Nel momento in cui scriviamo, non è ancora detto che Prodi ce la faccia. Ha bisogno di una manina o dal M5S (che sembra confermare la candidatura Rodotà) o da “Scelta Cinica” (che ha candidato ufficialmente la Cancellieri, anche se il “prodiano” Riccardi si è già attivato...), e non si può escludere che qualcuno nel Pd sia tentato di fare un dispetto sia al professore che al giovane sindaco in un colpo solo. In ogni caso, sostenendo l'elezione di Prodi al Quirinale Renzi ha dismesso i panni del grande rottamatore e ha vestito quelli del grande restauratore. Condanna l'Italia a 7 anni di Prodi, che sarebbe un presidente estremamente divisivo, da vera e propria “guerra civile”, solo perché convinto che sbarrando la strada a un candidato condiviso tra Pd e Pdl, e quindi ad un governo subito (come lui stesso sembrava invocare per il bene del paese), si tornerà molto presto al voto e potrà essere lui il candidato premier del centrosinistra: 7 anni di Prodi al paese, in cambio della vaga possibilità di una candidatura a premier. A questo punto Renzi sembrerebbe il leader ideale per “Scelta Cinica”. Ma il colmo è che il suo calcolo potrebbe essere sbagliato.
Imprevedibili, infatti, le mosse di Prodi una volta eletto presidente. Potrebbe persino dare a Bersani (o a qualcun altro del Pd) una chance per andarsi a cercare i voti dei grillini al Senato, o comunque ritardare lo scioglimento delle Camere, o ancora cercare di governare lui stesso dal Quirinale, formando un governo del presidente. D'altra parte, il precedente di Napolitano con Monti è una breccia che si presta ad essere allargata da un professore dall'ego smisurato come Prodi. Insomma, Renzi potrebbe anche non ottenere un ritorno alle urne così ancitipato come vorrebbe. Ma al di là dei suoi calcoli personali, dire “no” a Marini e “sì” a Prodi significa per Renzi negare l'essenza stessa della sua sfida alla vecchia politica e alle vecchie idee della sinistra. Se appaiono fondati i suoi argomenti contro l'ex presidente del Senato (un candidato che certo non appassiona), gli stessi valgono contro Romano Prodi, che esattamente come Marini corrisponde al profilo di politico che secondo i canoni renziani sarebbe ora di rottamare senza esitazioni.
Con la differenza che l'ex premier è già stato rottamato e si tratterebbe di riciclarlo. Due volte presidente del Consiglio, controverso manager di Stato, collante di una fallimentare coalizione di governo, anche lui ultra-settantenne e di estrazione cattolica.

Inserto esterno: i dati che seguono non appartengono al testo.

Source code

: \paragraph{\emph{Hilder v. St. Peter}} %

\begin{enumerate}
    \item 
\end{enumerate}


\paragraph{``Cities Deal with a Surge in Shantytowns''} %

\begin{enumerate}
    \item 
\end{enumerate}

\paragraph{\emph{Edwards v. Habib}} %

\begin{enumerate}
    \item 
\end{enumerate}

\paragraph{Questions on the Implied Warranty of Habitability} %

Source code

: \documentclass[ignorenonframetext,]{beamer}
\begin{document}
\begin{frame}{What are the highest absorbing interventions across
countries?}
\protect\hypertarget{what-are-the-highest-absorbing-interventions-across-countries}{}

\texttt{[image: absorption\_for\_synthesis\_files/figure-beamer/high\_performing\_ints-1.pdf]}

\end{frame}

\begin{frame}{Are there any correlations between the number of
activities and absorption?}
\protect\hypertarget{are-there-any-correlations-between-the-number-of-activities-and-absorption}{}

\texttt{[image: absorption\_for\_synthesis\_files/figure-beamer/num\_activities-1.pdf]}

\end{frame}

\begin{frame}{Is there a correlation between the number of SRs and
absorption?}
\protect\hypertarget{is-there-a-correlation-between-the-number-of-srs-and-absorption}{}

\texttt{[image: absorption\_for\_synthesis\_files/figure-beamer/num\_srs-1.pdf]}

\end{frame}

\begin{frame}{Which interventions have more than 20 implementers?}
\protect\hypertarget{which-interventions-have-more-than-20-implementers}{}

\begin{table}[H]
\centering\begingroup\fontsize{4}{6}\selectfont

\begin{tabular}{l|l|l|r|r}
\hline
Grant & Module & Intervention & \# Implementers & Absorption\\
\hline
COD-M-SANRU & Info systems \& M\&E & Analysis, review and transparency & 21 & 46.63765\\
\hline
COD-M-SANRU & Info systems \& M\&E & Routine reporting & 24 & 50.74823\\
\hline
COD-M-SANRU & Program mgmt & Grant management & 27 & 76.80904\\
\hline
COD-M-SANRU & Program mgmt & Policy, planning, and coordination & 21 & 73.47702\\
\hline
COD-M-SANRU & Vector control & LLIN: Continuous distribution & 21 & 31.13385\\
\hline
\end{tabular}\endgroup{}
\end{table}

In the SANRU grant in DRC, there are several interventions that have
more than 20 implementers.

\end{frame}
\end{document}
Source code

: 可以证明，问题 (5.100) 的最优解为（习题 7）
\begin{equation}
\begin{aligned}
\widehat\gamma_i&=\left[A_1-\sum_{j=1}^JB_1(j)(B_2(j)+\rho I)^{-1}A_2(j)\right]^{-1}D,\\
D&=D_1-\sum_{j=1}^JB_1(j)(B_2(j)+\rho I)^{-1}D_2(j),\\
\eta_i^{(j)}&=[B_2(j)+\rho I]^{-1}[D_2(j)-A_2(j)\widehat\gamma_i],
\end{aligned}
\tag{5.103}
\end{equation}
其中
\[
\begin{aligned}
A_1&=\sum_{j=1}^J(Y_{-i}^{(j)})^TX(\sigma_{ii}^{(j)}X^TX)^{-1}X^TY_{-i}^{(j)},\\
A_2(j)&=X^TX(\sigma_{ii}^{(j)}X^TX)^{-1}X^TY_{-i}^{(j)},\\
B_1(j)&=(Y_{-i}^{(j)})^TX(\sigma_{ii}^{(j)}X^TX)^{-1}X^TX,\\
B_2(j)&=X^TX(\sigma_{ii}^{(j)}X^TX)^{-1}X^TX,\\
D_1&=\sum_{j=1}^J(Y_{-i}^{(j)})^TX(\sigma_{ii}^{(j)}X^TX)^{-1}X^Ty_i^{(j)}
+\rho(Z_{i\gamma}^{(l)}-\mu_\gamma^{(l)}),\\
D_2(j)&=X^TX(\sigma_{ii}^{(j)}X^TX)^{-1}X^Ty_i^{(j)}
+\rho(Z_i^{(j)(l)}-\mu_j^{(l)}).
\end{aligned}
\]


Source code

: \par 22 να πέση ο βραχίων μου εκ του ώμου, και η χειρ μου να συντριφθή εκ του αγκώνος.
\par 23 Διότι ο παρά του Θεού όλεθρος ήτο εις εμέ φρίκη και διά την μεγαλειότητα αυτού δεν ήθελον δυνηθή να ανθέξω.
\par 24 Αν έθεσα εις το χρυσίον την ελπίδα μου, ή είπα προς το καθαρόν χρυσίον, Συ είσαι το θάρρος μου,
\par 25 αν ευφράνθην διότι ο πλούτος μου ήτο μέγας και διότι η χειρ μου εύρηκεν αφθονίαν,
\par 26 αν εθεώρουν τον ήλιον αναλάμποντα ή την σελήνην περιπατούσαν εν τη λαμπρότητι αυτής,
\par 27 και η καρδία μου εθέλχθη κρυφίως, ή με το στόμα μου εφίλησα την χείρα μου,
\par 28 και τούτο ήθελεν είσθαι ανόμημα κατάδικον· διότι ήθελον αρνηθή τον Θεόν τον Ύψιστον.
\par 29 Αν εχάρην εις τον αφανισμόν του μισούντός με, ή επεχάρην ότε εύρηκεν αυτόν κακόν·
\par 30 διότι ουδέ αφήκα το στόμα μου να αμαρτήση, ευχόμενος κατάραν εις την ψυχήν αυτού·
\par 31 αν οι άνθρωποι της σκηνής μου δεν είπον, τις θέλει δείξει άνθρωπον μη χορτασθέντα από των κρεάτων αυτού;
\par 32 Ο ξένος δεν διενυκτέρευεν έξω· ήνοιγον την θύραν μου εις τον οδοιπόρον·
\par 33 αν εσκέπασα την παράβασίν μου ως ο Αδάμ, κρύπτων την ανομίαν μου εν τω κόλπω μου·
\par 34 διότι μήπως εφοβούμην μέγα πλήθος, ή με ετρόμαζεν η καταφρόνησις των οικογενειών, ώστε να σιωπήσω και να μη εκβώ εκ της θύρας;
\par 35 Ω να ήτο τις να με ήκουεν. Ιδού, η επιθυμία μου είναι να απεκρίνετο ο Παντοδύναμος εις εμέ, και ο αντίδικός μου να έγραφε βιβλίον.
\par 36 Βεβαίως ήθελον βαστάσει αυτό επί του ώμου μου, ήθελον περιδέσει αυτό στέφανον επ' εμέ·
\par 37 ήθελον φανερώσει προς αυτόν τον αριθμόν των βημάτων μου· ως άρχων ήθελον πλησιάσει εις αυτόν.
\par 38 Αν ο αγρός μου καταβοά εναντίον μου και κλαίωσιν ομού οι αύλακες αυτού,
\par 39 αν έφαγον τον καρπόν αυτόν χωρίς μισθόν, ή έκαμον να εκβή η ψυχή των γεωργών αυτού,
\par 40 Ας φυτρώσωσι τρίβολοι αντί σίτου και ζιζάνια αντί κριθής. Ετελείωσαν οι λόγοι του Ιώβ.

Prodi rappresenta forse la “visione di paese” che ha in mente Renzi? Il segnale di “cambiamento” che gli italiani aspettano? O piuttosto non è, anche lui, un “dispetto”, per almeno la metà degli italiani, e un “candidato del secolo scorso”? L'unica differenza è, appunto, l'antiberlusconismo, che fa di Prodi il presidente ideale per scongiurare qualsiasi formula di intesa tra Pd e Pdl e, dunque, rendere più probabile il ritorno alle urne. Ma anche Prodi rappresenta la vecchia politica e le vecchie contrapposizioni, tutto ciò che della sinistra Renzi ha sempre dichiarato di voler superare, anzi rottamare.